For model optimization, we utilized the Adam optimizer, known for its adaptive LR capabilities and efficiency in training deep neural networks. To examine the effect of LR on model performance, three different LRs were tested: 0.1, 0.01, and 0.001. The model was trained over 200 epochs with a batch size of 63, which was selected to balance convergence stability and computational efficiency. In addition to model training, we also explored the impact of temporal segmentation strategies on classification performance. Specifically, we evaluated the model using both overlapping and non-overlapping time window segments of 10 s, 20 s, and 30 s. This segmentation was applied to the time-series input data to investigate how different windowing strategies affect the model’s ability to capture temporal patterns associated with cognitive load. The results for the overlapping segmentation evaluations are presented in Table 4, while the results for the non-overlapping segmentation are detailed in Table 5.

The evaluation results based on overlapping window segments reveal that a window size of 30 s, in combination with an LR of 0.001, yields the highest classification performance, achieving an accuracy of 100%. This suggests that longer overlapping windows allow the EEGNet model to capture more stable and comprehensive patterns of neural activity associated with cognitive load, leading to near-perfect model performance. The overlapping approach benefits from the redundancy introduced by the windowing technique, which may help in smoothing out transient noise and enhancing the temporal context for the model. In contrast, for the non-overlapping segmentation, the highest accuracy of 97% is also achieved using an LR of 0.001, but in this case, the best performance is observed with a shorter window size of 10 s. Unlike the overlapping scenario, increasing the window size in the non-overlapping setup does not necessarily improve performance. This may be due to the fact that longer non-overlapping segments could introduce greater variability between segments or result in fewer training samples, thereby reducing the model’s generalizability. These findings demonstrate that while the LR of 0.001 consistently yields the best performance across both segmentation strategies, the optimal window size appears to be context dependent. Specifically, overlapping windows benefit more from longer durations, likely due to richer temporal information and redundancy, whereas non-overlapping windows may perform better at shorter durations, which offer more training samples and better granularity. Therefore, the highest classification performance is not solely determined by window size but rather by the interaction between the segmentation strategy and the temporal resolution used in pre-processing.

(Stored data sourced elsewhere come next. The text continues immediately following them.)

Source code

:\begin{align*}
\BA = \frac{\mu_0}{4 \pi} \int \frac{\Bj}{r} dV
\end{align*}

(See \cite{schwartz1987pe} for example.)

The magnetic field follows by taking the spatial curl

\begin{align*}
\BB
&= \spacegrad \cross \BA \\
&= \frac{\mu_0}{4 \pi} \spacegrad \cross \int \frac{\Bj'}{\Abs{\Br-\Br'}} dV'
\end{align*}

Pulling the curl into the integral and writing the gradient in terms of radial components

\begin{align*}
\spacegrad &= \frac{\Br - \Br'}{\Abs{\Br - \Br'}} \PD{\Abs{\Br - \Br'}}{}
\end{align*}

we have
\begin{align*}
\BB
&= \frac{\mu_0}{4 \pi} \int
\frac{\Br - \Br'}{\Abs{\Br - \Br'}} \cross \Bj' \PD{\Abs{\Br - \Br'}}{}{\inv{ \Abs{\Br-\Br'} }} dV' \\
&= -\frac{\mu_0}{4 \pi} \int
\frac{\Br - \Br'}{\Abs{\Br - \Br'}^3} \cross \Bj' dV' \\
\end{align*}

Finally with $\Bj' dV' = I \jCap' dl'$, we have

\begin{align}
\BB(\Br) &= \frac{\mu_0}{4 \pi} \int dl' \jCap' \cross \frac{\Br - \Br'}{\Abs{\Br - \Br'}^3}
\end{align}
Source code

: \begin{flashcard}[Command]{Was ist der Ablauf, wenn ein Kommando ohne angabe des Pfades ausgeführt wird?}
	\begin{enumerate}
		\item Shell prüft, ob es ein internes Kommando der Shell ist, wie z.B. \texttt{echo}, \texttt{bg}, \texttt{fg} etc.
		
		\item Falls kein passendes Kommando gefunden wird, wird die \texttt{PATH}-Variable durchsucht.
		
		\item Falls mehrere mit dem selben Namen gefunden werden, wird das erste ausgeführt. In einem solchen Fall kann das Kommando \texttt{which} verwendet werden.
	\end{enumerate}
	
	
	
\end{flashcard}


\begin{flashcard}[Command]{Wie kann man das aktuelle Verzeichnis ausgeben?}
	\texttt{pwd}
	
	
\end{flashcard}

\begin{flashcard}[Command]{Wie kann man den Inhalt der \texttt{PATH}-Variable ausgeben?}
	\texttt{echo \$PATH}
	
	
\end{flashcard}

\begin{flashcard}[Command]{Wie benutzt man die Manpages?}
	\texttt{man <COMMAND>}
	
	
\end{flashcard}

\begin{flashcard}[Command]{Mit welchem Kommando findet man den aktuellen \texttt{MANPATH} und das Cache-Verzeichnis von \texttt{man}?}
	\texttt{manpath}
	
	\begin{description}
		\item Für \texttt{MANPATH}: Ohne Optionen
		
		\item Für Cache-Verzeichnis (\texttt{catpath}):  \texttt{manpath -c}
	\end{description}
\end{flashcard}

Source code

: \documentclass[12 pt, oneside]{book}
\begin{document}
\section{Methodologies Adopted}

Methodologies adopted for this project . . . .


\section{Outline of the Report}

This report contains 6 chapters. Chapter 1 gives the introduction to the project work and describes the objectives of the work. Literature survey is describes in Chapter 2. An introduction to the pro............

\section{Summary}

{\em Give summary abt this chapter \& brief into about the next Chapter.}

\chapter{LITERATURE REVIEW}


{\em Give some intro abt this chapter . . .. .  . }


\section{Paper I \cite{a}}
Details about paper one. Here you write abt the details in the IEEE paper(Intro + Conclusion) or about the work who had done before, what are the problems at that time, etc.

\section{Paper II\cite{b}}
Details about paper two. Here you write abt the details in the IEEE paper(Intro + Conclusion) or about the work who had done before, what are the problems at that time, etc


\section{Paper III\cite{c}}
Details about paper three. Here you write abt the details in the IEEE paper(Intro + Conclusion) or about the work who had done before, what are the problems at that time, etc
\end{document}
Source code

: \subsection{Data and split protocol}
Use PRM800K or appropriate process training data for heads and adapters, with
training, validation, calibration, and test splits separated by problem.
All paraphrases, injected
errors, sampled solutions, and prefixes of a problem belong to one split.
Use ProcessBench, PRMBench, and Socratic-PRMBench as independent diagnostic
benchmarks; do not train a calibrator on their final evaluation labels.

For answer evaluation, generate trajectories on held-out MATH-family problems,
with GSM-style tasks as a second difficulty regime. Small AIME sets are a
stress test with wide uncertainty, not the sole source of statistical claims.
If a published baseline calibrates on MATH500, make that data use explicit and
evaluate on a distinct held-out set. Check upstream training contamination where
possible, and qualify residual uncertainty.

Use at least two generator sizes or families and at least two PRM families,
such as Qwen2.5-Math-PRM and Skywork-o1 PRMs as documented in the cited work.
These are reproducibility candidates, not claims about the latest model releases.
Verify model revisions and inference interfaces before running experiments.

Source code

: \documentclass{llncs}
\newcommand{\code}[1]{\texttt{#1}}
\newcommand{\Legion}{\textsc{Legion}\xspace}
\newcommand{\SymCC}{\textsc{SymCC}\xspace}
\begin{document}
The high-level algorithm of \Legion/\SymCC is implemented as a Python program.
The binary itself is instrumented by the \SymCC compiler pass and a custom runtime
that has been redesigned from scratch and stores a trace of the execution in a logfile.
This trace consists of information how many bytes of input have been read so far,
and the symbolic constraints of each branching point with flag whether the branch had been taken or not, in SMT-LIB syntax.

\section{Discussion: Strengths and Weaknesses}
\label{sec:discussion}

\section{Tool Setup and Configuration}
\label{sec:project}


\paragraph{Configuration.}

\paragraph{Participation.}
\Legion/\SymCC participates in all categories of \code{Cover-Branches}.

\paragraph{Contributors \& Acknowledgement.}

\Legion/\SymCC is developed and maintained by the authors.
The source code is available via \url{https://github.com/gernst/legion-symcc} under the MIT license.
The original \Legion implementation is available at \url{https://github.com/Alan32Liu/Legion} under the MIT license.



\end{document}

In addition to the segmentation results, an in-depth analysis of LR effects reveals distinct optimization dynamics between overlapping and non-overlapping segmentation strategies, as illustrated in Figure 6a,b. For overlapping segments, model performance varies dramatically across different LRs, ranging from approximately 56–59% accuracy at an LR of 0.1 to near-perfect performance (99.95–100%) at an LR = 0.001. This substantial variance suggests that overlapping segmentation introduces a more complex optimization landscape, likely due to the presence of redundant information across temporally adjacent windows. High LRs in this context may result in unstable convergence due to conflicting gradient updates from correlated segments. Conversely, when a low LR is applied (LR = 0.001), the model benefits from greater training stability and is better able to extract meaningful temporal patterns from the overlapping windows. In contrast, non-overlapping segments show more stable and gradual performance improvements across LRs, with accuracy ranging from 65–70% at LR = 0.1 to 85–97% at LR = 0.001. This relatively narrow performance band suggests that non-overlapping segmentation yields a more straightforward optimization process, as the absence of segment redundancy reduces the complexity of gradient updates. The model remains relatively robust even under aggressive LRs, but it exhibits slightly lower peak performance compared to the overlapping setup. This may be attributed to the limited temporal context available in non-overlapping windows, which constrains the model’s ability to learn cross-segment dependencies.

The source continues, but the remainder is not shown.